THE TASK: Look through the lines below, find those with the word "longtable", and copy them.

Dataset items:
————

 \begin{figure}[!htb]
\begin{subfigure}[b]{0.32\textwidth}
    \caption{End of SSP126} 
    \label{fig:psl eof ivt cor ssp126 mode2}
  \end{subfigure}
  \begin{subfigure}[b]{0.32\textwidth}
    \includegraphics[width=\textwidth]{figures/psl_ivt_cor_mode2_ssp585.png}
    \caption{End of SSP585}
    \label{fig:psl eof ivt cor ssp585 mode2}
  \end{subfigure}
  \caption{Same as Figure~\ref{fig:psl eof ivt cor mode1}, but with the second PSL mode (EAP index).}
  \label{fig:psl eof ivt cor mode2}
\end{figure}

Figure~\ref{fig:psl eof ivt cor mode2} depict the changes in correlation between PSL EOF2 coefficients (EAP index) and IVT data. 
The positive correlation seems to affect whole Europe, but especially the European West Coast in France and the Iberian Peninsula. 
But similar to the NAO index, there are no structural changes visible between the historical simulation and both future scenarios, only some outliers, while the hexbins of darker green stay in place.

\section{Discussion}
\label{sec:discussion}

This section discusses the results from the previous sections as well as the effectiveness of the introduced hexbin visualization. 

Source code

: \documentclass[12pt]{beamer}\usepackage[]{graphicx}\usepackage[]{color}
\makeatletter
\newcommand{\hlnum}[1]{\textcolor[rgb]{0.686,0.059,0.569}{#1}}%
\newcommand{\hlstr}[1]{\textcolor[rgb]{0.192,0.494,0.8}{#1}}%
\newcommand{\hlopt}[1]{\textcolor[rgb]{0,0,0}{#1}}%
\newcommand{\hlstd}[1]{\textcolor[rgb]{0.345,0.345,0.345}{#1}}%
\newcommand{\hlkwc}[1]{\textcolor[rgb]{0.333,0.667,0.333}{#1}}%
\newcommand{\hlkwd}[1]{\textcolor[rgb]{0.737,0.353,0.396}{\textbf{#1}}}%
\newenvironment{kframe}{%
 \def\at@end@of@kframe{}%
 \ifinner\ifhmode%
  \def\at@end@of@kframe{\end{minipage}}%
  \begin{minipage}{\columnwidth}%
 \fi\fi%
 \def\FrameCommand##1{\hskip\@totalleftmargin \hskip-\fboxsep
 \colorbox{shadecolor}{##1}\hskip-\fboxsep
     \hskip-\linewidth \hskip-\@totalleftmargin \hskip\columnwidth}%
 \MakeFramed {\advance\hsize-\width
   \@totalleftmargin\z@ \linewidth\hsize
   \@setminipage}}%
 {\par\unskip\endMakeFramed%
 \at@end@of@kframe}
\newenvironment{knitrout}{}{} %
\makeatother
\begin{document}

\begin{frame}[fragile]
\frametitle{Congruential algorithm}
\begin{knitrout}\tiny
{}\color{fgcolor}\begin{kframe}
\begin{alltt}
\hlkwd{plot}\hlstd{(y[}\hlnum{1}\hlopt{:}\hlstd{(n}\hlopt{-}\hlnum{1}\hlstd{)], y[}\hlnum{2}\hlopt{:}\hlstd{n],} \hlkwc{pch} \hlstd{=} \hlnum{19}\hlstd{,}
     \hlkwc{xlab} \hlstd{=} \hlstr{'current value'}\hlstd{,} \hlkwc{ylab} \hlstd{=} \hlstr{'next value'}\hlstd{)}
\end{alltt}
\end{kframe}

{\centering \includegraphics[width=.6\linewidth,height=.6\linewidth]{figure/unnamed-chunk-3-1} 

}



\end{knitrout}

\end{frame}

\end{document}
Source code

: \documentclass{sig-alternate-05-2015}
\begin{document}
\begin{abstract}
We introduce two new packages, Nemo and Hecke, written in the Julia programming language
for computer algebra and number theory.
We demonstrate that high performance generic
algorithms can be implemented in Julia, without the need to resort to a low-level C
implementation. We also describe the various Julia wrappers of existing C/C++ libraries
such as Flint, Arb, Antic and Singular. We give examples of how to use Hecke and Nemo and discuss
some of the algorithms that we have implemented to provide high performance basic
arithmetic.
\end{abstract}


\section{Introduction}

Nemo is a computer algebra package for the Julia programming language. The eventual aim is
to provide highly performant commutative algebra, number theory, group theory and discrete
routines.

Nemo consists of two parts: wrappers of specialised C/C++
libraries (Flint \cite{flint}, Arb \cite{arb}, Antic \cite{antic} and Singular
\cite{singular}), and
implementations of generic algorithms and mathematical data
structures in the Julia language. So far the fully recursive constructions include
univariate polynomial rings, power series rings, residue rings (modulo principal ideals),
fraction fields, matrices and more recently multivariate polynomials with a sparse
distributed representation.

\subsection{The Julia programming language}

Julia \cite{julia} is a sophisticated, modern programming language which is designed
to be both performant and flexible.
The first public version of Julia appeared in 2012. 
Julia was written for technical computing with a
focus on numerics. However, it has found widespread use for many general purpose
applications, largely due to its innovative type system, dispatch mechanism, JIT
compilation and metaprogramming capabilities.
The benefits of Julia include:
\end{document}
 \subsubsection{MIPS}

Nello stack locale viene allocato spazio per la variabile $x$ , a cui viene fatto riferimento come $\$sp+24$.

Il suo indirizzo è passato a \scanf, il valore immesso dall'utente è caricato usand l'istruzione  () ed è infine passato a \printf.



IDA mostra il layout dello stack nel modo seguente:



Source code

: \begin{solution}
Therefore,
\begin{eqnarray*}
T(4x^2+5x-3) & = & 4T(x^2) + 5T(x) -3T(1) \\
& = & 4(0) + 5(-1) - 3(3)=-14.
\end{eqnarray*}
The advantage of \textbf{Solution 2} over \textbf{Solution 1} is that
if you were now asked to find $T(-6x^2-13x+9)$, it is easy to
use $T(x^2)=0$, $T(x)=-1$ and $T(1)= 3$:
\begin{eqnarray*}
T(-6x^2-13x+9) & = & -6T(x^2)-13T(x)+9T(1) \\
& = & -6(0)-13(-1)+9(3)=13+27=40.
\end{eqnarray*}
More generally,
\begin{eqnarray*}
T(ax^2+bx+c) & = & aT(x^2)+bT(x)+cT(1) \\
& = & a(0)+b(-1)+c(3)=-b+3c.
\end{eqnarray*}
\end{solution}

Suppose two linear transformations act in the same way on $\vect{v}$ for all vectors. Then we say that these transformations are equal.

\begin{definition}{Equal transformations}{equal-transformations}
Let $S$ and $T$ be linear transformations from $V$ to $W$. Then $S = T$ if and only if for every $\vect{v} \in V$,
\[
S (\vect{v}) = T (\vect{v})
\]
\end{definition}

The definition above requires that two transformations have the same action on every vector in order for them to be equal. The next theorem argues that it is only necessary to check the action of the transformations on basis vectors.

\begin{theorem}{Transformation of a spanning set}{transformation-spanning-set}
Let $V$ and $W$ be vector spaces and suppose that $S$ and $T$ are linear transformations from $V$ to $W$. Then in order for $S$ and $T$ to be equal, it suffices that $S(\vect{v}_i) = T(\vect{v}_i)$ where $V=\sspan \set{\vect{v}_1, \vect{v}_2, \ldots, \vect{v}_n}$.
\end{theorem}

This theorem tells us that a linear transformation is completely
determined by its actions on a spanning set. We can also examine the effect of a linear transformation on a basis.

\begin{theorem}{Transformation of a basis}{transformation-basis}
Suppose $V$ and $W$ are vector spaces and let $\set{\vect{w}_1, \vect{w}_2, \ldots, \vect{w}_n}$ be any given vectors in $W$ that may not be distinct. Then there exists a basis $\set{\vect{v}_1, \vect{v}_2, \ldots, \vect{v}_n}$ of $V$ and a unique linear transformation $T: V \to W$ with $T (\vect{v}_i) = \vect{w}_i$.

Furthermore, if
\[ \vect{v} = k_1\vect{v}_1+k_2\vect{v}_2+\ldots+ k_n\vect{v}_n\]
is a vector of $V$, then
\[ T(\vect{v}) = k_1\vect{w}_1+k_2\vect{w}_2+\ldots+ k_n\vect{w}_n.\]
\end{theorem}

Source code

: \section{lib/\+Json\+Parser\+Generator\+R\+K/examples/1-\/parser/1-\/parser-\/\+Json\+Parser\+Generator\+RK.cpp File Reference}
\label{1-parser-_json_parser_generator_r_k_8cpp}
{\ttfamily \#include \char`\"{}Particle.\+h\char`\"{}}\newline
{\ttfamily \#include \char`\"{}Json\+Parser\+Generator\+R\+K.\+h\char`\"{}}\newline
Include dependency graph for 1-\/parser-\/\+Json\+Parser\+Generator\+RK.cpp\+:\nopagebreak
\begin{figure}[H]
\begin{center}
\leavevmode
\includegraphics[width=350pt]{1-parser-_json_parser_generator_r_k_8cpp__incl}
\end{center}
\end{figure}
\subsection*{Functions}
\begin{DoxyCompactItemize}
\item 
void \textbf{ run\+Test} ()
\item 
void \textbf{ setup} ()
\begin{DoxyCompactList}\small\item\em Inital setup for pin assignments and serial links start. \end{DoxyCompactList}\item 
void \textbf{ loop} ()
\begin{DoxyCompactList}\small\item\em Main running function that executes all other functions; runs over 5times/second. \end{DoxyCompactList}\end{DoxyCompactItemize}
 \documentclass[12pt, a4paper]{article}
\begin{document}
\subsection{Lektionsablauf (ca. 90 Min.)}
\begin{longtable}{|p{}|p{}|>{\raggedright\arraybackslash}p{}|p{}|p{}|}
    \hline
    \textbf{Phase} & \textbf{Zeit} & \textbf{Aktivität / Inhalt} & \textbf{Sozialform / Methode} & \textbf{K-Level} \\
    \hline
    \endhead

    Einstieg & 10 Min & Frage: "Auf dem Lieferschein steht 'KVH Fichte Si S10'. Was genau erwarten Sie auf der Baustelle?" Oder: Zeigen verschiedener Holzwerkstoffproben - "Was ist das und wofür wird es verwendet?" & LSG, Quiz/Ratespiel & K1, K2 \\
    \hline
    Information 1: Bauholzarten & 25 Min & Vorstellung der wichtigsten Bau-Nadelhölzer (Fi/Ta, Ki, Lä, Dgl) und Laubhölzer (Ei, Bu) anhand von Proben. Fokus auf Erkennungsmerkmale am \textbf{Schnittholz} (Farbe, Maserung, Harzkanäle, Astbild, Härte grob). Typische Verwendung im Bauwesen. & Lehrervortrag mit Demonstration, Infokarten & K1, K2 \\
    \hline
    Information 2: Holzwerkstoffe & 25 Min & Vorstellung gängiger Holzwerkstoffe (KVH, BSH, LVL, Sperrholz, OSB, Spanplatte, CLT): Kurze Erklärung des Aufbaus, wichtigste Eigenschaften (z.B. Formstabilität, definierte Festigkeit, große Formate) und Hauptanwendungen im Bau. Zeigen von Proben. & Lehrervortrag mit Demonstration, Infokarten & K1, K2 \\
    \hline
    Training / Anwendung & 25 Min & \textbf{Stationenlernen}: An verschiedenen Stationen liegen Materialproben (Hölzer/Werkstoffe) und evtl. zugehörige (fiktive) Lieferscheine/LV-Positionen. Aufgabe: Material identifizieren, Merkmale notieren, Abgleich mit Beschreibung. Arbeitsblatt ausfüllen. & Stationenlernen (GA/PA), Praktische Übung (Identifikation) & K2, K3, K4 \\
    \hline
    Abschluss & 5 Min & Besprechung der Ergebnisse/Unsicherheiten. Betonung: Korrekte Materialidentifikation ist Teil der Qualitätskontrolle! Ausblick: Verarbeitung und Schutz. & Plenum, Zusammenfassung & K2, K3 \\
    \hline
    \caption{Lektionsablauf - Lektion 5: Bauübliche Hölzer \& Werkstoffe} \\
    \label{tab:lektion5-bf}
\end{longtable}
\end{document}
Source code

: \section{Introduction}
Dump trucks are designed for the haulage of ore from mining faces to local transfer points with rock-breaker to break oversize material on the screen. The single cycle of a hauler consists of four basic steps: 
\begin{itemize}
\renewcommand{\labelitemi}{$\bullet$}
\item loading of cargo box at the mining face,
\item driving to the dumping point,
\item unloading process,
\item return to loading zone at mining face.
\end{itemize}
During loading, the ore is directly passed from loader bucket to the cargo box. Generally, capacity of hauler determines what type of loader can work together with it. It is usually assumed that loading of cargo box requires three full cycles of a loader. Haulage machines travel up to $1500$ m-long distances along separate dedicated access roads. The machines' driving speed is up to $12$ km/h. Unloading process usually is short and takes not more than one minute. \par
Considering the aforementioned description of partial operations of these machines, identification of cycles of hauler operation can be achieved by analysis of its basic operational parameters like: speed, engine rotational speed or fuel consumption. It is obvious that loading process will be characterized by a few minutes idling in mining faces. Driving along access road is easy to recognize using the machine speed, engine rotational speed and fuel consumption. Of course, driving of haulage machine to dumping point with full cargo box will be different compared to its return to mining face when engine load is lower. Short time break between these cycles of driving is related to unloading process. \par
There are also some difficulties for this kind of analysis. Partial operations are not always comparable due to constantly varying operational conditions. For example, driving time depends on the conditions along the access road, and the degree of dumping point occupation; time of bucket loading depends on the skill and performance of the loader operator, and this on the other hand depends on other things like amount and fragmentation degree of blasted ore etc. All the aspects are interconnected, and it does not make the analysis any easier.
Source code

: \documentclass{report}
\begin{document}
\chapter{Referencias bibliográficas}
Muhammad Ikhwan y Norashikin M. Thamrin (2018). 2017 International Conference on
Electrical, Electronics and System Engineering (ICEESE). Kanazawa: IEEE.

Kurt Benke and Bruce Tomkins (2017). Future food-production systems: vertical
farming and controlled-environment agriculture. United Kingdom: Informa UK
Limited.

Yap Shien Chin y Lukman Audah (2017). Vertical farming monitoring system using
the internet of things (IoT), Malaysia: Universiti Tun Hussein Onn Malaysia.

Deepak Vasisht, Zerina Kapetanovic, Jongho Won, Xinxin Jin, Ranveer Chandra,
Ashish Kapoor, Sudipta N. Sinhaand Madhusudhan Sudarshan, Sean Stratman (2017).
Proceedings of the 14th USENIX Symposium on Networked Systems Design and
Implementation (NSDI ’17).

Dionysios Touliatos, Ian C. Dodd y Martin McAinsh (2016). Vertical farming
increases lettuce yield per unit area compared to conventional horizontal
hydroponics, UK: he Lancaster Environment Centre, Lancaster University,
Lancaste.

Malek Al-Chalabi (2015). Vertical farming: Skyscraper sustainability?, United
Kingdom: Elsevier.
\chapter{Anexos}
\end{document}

————

EXERCISE OUTPUT:
\begin{longtable}{|p{}|p{}|>{\raggedright\arraybackslash}p{}|p{}|p{}|}
\end{longtable}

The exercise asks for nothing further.